Slime’s FSDP backend already handles weight sharding and gradient accumulation well. But for the RL workloads we care about, the bottleneck has shifted. GRPO and PPO-style training on long-context tasks means generating and training on sequences of 8k-16k tokens or more. The memory pressure isn’t from parameters — it’s from the KV cache and attention activations during the training forward pass.

SP addresses this directly: partition the sequence across GPUs in a process group, have each GPU compute attention over its local chunk, and communicate KV blocks between neighbors. Memory per GPU drops roughly linearly with SP degree. For SP=2 on an 8-GPU node, each GPU handles half the sequence length during attention, cutting activation memory by around 35-50% depending on model architecture.

The prerequisites were already in place: FSDP weight cross-process updates (disaggregate mode), a working data packing pipeline, NVLink connectivity within nodes, and benchmark models (Llama3-8B, Qwen3-7B) that we run daily.

Ring-Attention vs. Ulysses: The Tradeoff

We evaluated two main approaches before committing.

Route A: Ring-Attention (selected)

Ring-Attention passes KV blocks around a ring of GPUs while each GPU computes local attention over its sequence chunk. We use the ring-flash-attention library, which provides a varlen-compatible API that slots directly into FlashAttention call sites.

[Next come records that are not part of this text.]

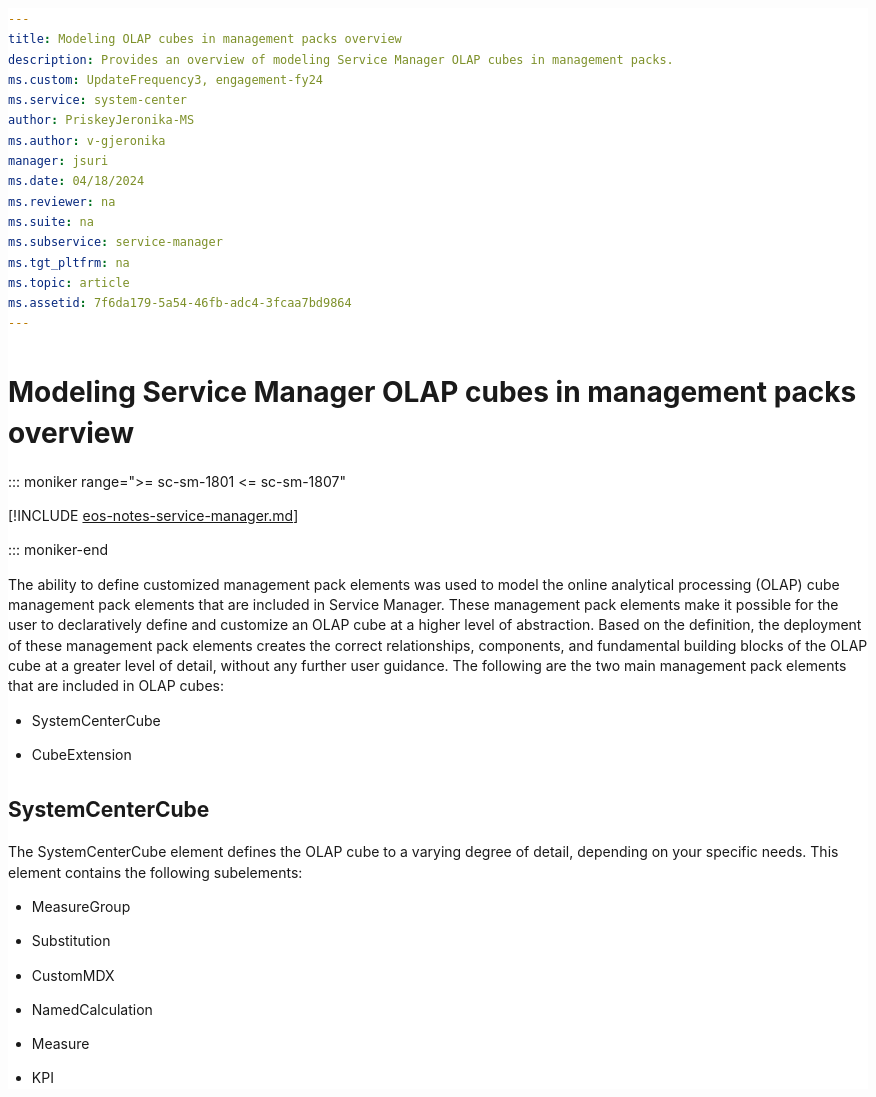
 ```yaml
---
title: Modeling OLAP cubes in management packs overview
description: Provides an overview of modeling Service Manager OLAP cubes in management packs.
ms.custom: UpdateFrequency3, engagement-fy24
ms.service: system-center
author: PriskeyJeronika-MS
ms.author: v-gjeronika
manager: jsuri
ms.date: 04/18/2024
ms.reviewer: na
ms.suite: na
ms.subservice: service-manager
ms.tgt_pltfrm: na
ms.topic: article
ms.assetid: 7f6da179-5a54-46fb-adc4-3fcaa7bd9864
---
```


# Modeling Service Manager OLAP cubes in management packs overview

::: moniker range=">= sc-sm-1801 <= sc-sm-1807"

[!INCLUDE [eos-notes-service-manager.md](../includes/eos-notes-service-manager.md)]

::: moniker-end

The ability to define customized management pack elements was used to model the online analytical processing \(OLAP\) cube management pack elements that are included in Service Manager. These management pack elements make it possible for the user to declaratively define and customize an OLAP cube at a higher level of abstraction. Based on the definition, the deployment of these management pack elements creates the correct relationships, components, and fundamental building blocks of the OLAP cube at a greater level of detail, without any further user guidance. The following are the two main management pack elements that are included in OLAP cubes:  

-   SystemCenterCube  

-   CubeExtension  

## SystemCenterCube  
 The SystemCenterCube element defines the OLAP cube to a varying degree of detail, depending on your specific needs. This element contains the following subelements:  

-   MeasureGroup  

-   Substitution  

-   CustomMDX  

-   NamedCalculation  

-   Measure  

-   KPI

The appeal is low code intrusion. The integration point is narrow: replace the flash_attn_varlen_func call in the attention layer with ring_flash_attn_varlen_func, pass in the SP process group, and handle RoPE position offsets. The rest of the model — MLP layers, normalization, embeddings — stays untouched. Varlen support means we keep our existing data packing pipeline, which is important because we pack multiple sequences per batch for throughput.

Risks: RoPE position encoding offsets need to account for the global sequence position, not just the local chunk. KV-cache precision under BF16 needs verification — ring communication introduces extra rounding. And we need to confirm that backward gradients through the ring are numerically stable.

Route B: DeepSpeed-Ulysses (spiked, deferred)

Ulysses takes a different approach: it uses All-to-All communication to redistribute the sequence across the head dimension before attention, computes standard attention, then All-to-Alls back. This has better asymptotic scaling for very long sequences because communication volume grows with head count rather than sequence length.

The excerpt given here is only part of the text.